Stored data entries:
· · · · · · ·
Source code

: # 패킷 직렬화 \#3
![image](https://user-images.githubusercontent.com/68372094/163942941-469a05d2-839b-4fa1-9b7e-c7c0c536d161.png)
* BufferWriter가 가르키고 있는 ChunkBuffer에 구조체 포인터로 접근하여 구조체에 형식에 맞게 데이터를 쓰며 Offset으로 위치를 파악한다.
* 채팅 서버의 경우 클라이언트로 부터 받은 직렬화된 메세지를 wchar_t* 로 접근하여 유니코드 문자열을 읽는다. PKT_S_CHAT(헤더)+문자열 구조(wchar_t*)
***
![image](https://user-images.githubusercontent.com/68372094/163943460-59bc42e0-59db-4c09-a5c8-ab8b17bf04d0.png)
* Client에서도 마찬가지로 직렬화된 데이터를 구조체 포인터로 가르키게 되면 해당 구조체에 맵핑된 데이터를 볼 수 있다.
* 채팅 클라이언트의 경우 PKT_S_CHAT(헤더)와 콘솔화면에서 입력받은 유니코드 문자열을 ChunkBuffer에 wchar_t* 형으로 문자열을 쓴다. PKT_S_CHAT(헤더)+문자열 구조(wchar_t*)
· · · · · · ·
Instructions to follow:
Give the number of lines containing "포인터로" in the entries, and no other text.

Task response:
2